I stayed in the area of Gros Islet, a small town with a number of beachfront resorts and hotels. The area has a small, local “village feel” and I prefer that to a larger town. Time your visit to Gros Islet to coincide with the Friday night street party, where vendors set up food stalls, there is live music and dancing, and plenty of alcohol.
Zip lining at Treetop Adventure Park is the top rated activity in St. Lucia. If you’ve always wanted to experience the thrill of soaring through the rainforest in a safe environment, this is a great place to get it. The professional company has great reviews and takes safety regulations seriously. It was a great first experience with zip lining for me.

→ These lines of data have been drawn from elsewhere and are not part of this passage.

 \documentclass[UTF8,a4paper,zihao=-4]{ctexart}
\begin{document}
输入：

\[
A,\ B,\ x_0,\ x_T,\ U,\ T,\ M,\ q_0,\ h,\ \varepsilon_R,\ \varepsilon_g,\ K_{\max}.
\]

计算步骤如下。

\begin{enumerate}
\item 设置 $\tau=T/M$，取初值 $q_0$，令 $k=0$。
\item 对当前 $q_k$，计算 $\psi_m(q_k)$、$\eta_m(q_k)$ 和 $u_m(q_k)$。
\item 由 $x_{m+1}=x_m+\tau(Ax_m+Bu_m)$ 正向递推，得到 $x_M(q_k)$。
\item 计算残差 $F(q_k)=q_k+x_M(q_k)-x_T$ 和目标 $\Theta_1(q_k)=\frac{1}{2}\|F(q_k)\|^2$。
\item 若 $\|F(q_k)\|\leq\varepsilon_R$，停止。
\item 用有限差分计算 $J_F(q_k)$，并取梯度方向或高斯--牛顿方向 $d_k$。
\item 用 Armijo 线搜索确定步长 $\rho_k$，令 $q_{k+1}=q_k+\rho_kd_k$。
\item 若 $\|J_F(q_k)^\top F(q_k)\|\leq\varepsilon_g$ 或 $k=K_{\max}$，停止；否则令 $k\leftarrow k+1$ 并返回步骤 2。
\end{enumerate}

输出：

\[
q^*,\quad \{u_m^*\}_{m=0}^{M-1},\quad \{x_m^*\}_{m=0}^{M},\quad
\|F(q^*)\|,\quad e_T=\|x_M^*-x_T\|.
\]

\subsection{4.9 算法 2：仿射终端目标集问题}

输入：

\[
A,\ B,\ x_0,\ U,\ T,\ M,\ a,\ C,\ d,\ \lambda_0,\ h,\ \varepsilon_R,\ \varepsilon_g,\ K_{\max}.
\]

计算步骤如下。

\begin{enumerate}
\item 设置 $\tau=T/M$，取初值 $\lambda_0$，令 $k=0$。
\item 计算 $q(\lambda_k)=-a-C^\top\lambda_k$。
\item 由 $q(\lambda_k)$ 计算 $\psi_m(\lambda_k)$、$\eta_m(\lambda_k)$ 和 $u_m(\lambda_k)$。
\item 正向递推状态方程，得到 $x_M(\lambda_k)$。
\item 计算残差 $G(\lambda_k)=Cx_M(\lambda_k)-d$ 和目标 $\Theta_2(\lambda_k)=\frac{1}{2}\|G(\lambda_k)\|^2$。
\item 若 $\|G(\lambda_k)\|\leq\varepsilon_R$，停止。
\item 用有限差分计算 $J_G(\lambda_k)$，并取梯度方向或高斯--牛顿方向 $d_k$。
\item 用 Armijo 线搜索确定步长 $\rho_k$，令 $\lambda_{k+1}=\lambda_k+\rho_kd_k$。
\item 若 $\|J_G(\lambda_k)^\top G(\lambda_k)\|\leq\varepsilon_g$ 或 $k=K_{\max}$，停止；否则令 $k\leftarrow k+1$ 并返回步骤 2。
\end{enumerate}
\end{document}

Since I stayed on the far north side of the island, I felt it was necessary to take a day tour to visit a totally different area. I chose a full day of being taken to different sites near Soufrière. The trip began with a boat cruise down the west coast of St. Lucia, with beautiful views of the lush mountainous terrain, and dolphins jumping through the waves alongside the boat. We disembarked at the port in Soufrière, the second largest city on the island, where our group was then taken by bus to the next destinations. One highlight included Diamond Falls Botanical Gardens, a colorful and lush 6 acre site with hot spring mineral baths and a stunning waterfall.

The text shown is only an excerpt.